Teias – Sem sugerir aqui um fechamento, queremos que você nos conte acerca do seu momento, seus projetos, perspectivas.

Eni Orlandi – Meu momento atual. Tento compreender a relação do indivíduo (sujeito individualizado) com a sociedade, no processo de individualização produzido pelo Estado (enquanto articulador simbólico). Trabalho com o pichador, o que se tatua, o delinqüente, o terrorista, o migrante, o menino do tráfico, tendo como referência a ideologia da mundialização. Tomo a cidade como espaço de interpretação particular e procuro compreender o discurso urbano. Onde tudo isto que citei acima marca sua presença. Procuro entender o sensível, o corpo, visando compreender o sentido deste laço que nos une mesmo em situações totalmente adversas e que fazem com que um sujeito mesmo massacrado faz ainda eco na história e no simbólico, não deixando de ser um sujeito social. Trabalho com o resto, o a-mais. O que sobra. Isto na análise de discurso. Em um outro projeto que trouxe para o Brasil em 1988 – O Projeto História das Idéias Lingüísticas – e que agora se espalhou pelas diferentes universidades brasileiras – desenvolvi um primeiro momento em que procurei mostrar como a história de nossa língua e a história do conhecimento sobre ela se articulam ao longo do tempo e das práticas de linguagem estabelecidas no Brasil. Mostro como o século XIX foi fundamental para os gramáticos brasileiros que produziram – ao produzir gramáticas de brasileiros para brasileiros – também o sujeito brasileiro e como ao organizar a língua (com gramáticas, dicionários, escolas, como o Caraça, o Pedro II etc.) também organizavam a sociedade brasileira. Mostro como no século XX tudo isso muda, com a república e desemboco finalmente no modo como o lingüista se torna a autoridade que cauciona o conhecimento da língua e o gramático fica como o guardião da norma. Atualmente, neste projeto, estou pesquisando o período da ditadura para mostrar como o contexto político está presente na maneira como se constitui o conhecimento lingüístico da época (anos 1960/1980). Na verdade, neste projeto, trato do discurso sobre a língua ao longo da história brasileira. E reivindico o que chamo de processo de descolonização pelo qual posso dizer que falamos a língua brasileira. Assim como critico o que é a lusofonia – enquanto herança da colonização – e procuro mostrar que a relação entre países de colonização portuguesa deve se pautar pelas muitas formas de historicizar as línguas faladas em seus territórios. E por aí vai.

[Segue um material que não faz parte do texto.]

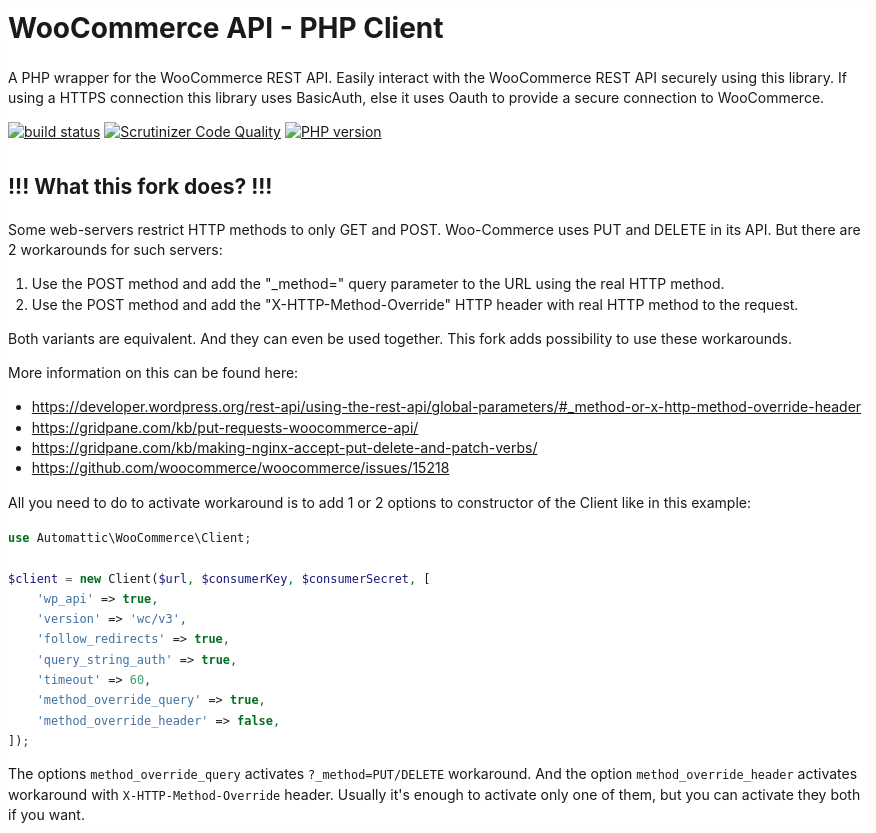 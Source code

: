 # WooCommerce API - PHP Client

A PHP wrapper for the WooCommerce REST API. Easily interact with the WooCommerce REST API securely using this library. If using a HTTPS connection this library uses BasicAuth, else it uses Oauth to provide a secure connection to WooCommerce.

[![build status](https://secure.travis-ci.org/woocommerce/wc-api-php.svg)](http://travis-ci.org/woocommerce/wc-api-php)
[![Scrutinizer Code Quality](https://scrutinizer-ci.com/g/woocommerce/wc-api-php/badges/quality-score.png?b=master)](https://scrutinizer-ci.com/g/woocommerce/wc-api-php/?branch=master)
[![PHP version](https://badge.fury.io/ph/automattic%2Fwoocommerce.svg)](https://packagist.org/packages/automattic/woocommerce)

## !!! What this fork does? !!!

Some web-servers restrict HTTP methods to only GET and POST. Woo-Commerce uses PUT and DELETE in its API. But there are 2 workarounds for such servers:
1. Use the POST method and add the "_method=" query parameter to the URL using the real HTTP method.
2. Use the POST method and add the "X-HTTP-Method-Override" HTTP header with real HTTP method to the request.

Both variants are equivalent. And they can even be used together. This fork adds possibility to use these workarounds.

More information on this can be found here:

 * https://developer.wordpress.org/rest-api/using-the-rest-api/global-parameters/#_method-or-x-http-method-override-header
 * https://gridpane.com/kb/put-requests-woocommerce-api/
 * https://gridpane.com/kb/making-nginx-accept-put-delete-and-patch-verbs/
 * https://github.com/woocommerce/woocommerce/issues/15218

All you need to do to activate workaround is to add 1 or 2 options to constructor of the Client like in this example:

```php
use Automattic\WooCommerce\Client;

$client = new Client($url, $consumerKey, $consumerSecret, [
    'wp_api' => true,
    'version' => 'wc/v3',
    'follow_redirects' => true,
    'query_string_auth' => true,
    'timeout' => 60,
    'method_override_query' => true,
    'method_override_header' => false,
]);
```

The options `method_override_query` activates `?_method=PUT/DELETE` workaround. And the option `method_override_header` activates workaround with `X-HTTP-Method-Override` header. Usually it's enough to activate only one of them, but you can activate they both if you want.
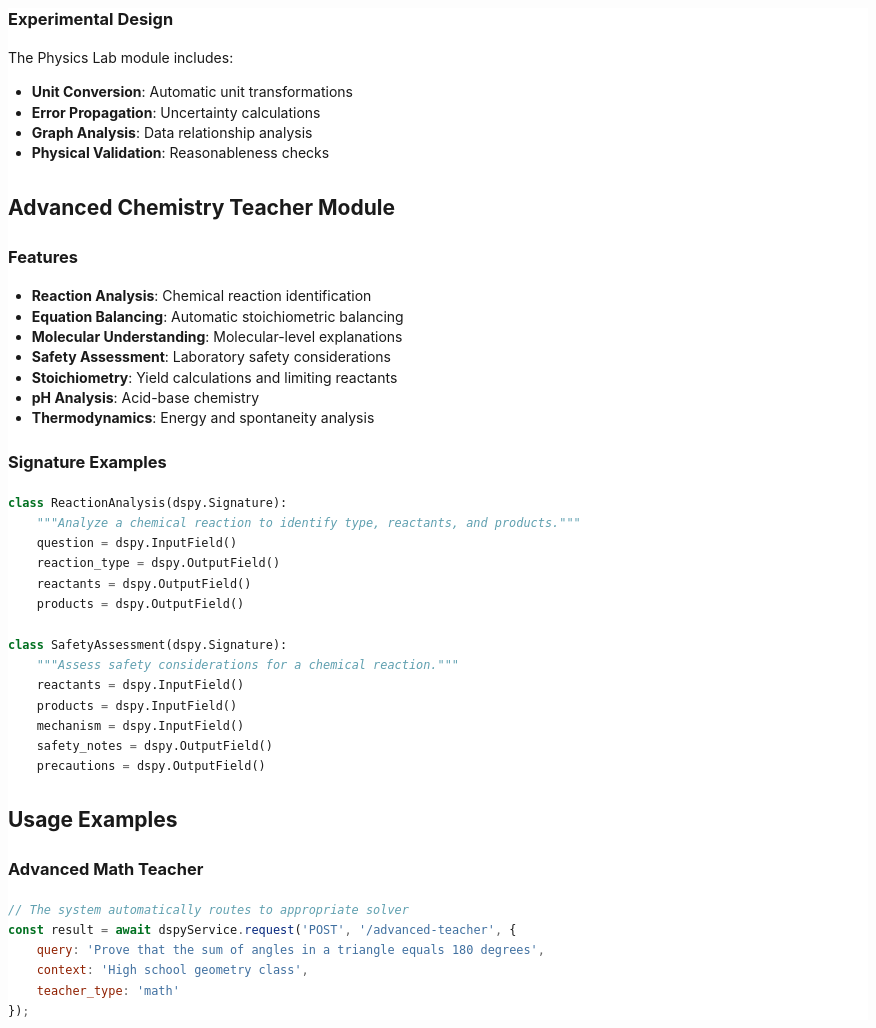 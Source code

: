 ### Experimental Design

The Physics Lab module includes:
- **Unit Conversion**: Automatic unit transformations
- **Error Propagation**: Uncertainty calculations
- **Graph Analysis**: Data relationship analysis
- **Physical Validation**: Reasonableness checks

## Advanced Chemistry Teacher Module

### Features
- **Reaction Analysis**: Chemical reaction identification
- **Equation Balancing**: Automatic stoichiometric balancing
- **Molecular Understanding**: Molecular-level explanations
- **Safety Assessment**: Laboratory safety considerations
- **Stoichiometry**: Yield calculations and limiting reactants
- **pH Analysis**: Acid-base chemistry
- **Thermodynamics**: Energy and spontaneity analysis

### Signature Examples

```python
class ReactionAnalysis(dspy.Signature):
    """Analyze a chemical reaction to identify type, reactants, and products."""
    question = dspy.InputField()
    reaction_type = dspy.OutputField()
    reactants = dspy.OutputField()
    products = dspy.OutputField()

class SafetyAssessment(dspy.Signature):
    """Assess safety considerations for a chemical reaction."""
    reactants = dspy.InputField()
    products = dspy.InputField()
    mechanism = dspy.InputField()
    safety_notes = dspy.OutputField()
    precautions = dspy.OutputField()
```

## Usage Examples

### Advanced Math Teacher

```javascript
// The system automatically routes to appropriate solver
const result = await dspyService.request('POST', '/advanced-teacher', {
    query: 'Prove that the sum of angles in a triangle equals 180 degrees',
    context: 'High school geometry class',
    teacher_type: 'math'
});
```
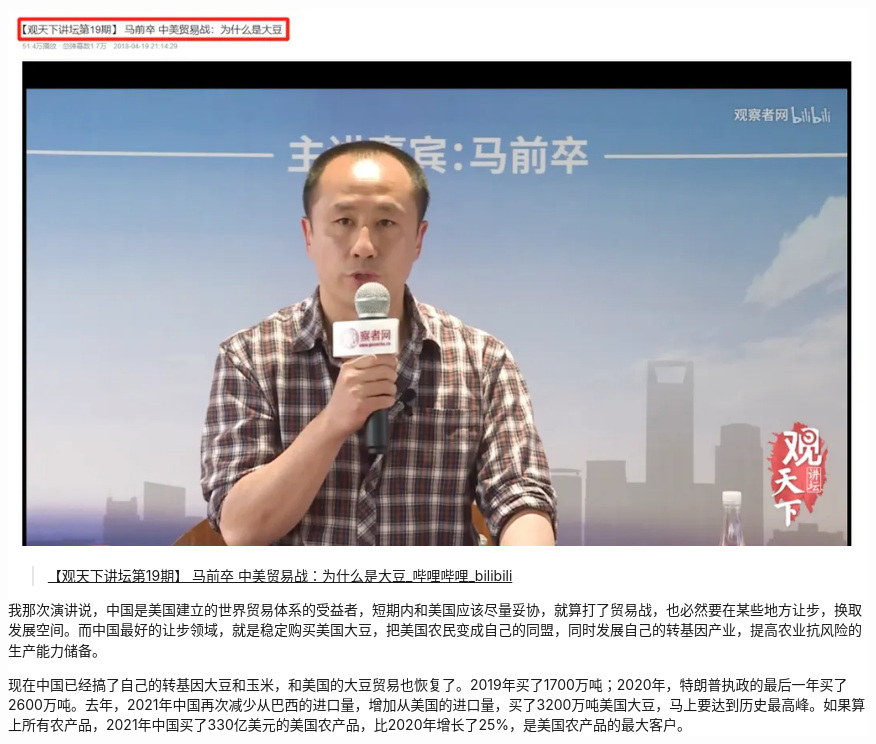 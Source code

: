 







![](/images/btnews/0301_0400/0394/efd100e7-2414-4272-adcc-af91929bb8ac.webp)




> [【观天下讲坛第19期】 马前卒 中美贸易战：为什么是大豆_哔哩哔哩_bilibili](https://www.bilibili.com/video/BV1AW41157cL)








我那次演讲说，中国是美国建立的世界贸易体系的受益者，短期内和美国应该尽量妥协，就算打了贸易战，也必然要在某些地方让步，换取发展空间。而中国最好的让步领域，就是稳定购买美国大豆，把美国农民变成自己的同盟，同时发展自己的转基因产业，提高农业抗风险的生产能力储备。





现在中国已经搞了自己的转基因大豆和玉米，和美国的大豆贸易也恢复了。2019年买了1700万吨；2020年，特朗普执政的最后一年买了2600万吨。去年，2021年中国再次减少从巴西的进口量，增加从美国的进口量，买了3200万吨美国大豆，马上要达到历史最高峰。如果算上所有农产品，2021年中国买了330亿美元的美国农产品，比2020年增长了25%，是美国农产品的最大客户。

Teias – Por aqui vão os agradecimentos. Aqui, longe de querer promover um fim, registramos parte da mensagem em que Eni avalia a entrevista editada: “sempre fica a insatisfação de saber que não se pode dizer tudo e que, como nos diz o nosso Guimarães Rosa, ‘um livro vale por aquilo que nele não deveu caber’. São as margens. O que nos liga na vontade de ainda aprender mais”.

E por aí vai…

*Professora da Faculdade de Educação da Universidade do Estado do Rio de Janeiro

Referência

TEIAS, Rio de Janeiro, ano 07, no. 13-14, jan/dez 2006. Pp. 01/07.